The code which i written is:

package com.jaysons;  
import java.io.IOException;  
import org.jsoup.Jsoup;  
import org.jsoup.nodes.Document;  
import org.jsoup.nodes.Element;  
import org.jsoup.select.Elements;  

public class ScrapeBody {  
public static void main( String[] args ) throws IOException{  
String url = "https://www.cpsc.gov/Recalls?field_rc_date_value%5Bmin%5D&field_rc_date_value%5Bmax%5D&field_rc_heading_value=&field_rc_hazard_description_value=&field_rc_manufactured_in_value=&field_rc_manufacturers_value=&field_rc_number_value=";  
Document doc = Jsoup.connect(url).get();  
    
Elements content = doc.select("div.views-field views-field-php");      
doc = Jsoup.parse( content.html().replaceAll("</div>", "</div><span>")
.replaceAll("<div", "</span><div") );  
Elements labels = doc.select("div.remedy");  
for (Element label : labels) {  
System.out.println(String.format("%s %s", label.text().trim(),                                                                                    
label.nextElementSibling().text()));
}  
}        
}

i need output in key value pairs like
Date:OCTOBER 20, 2017
remedy:
units:
website:http://www.bosch-home.com/us
phone:(888) 965-5813

kindly let me know where did i do mistake


Solution

  • Theres no need to reassign and re-parse the value of the content variable.

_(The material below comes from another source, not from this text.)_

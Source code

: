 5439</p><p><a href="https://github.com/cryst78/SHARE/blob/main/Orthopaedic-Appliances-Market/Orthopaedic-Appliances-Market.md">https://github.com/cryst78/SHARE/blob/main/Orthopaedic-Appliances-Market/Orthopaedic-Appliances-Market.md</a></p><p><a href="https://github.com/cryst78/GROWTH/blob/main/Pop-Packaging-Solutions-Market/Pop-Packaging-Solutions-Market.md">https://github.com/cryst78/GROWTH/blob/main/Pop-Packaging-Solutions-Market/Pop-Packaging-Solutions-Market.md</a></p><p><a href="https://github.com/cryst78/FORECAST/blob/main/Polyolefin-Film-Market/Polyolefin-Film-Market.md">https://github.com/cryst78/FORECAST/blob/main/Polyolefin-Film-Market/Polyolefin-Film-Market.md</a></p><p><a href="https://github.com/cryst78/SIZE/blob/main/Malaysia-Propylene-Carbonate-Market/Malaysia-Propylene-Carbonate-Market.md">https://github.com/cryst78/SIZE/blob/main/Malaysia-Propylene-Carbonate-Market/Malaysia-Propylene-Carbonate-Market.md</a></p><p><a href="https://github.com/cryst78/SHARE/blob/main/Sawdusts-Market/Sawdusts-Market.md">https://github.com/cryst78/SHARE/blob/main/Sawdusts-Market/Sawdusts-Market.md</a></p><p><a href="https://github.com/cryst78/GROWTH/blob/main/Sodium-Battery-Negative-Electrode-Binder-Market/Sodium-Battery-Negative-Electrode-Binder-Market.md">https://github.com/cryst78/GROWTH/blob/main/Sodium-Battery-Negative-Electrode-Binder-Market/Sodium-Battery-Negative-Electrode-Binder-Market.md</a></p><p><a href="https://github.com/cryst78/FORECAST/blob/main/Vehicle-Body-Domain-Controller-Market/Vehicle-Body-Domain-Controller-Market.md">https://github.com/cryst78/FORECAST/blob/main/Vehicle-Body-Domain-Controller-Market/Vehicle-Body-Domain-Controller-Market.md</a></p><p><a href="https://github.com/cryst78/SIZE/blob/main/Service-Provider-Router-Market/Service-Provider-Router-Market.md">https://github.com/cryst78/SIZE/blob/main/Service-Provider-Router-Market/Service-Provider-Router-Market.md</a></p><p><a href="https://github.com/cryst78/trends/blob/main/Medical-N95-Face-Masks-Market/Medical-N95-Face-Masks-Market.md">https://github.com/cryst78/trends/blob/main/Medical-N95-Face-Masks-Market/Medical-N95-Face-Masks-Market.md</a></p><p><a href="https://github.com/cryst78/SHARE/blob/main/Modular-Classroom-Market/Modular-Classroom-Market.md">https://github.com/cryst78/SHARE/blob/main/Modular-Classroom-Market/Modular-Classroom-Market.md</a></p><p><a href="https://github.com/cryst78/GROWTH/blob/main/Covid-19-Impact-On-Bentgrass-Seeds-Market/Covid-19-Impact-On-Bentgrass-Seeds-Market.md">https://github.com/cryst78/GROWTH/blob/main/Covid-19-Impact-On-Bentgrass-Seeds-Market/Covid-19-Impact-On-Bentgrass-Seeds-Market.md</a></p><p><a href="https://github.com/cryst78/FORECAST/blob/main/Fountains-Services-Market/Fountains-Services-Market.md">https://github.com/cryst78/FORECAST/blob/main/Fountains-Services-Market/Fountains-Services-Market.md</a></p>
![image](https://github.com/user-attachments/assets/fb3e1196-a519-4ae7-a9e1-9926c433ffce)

    Elements content = doc.select("div.views-field >span");
    for (Element viewField : content) {
        /*
            each viewField corresponds to one
            <div class="views-field views-field-php"> 
              <span class="field-content">
                <a href="/Recalls/2018/BSH-Home-Appliances-amplía-retiro-del-mercado-de-lavavajillas">
                <div class="date">
                  October 20, 2017
                </div>
                ...
              </span>
            </div>
        */
        Elements divs = viewField.getElementsByTag("div");
        for (Element div : divs) {
          String className = div.className();
          if (className.equals("date")) {
            // store and extract date
          } else if (className.equals("...")) {
            // do something else
          } // else...
        }
    }
    

    Not only you can select subelements by tag, but also by name, by some attributes etc. Check the official documentation for more info: https://jsoup.org/cookbook/extracting-data/dom-navigation

    Disclaimer: I could not test the code right now.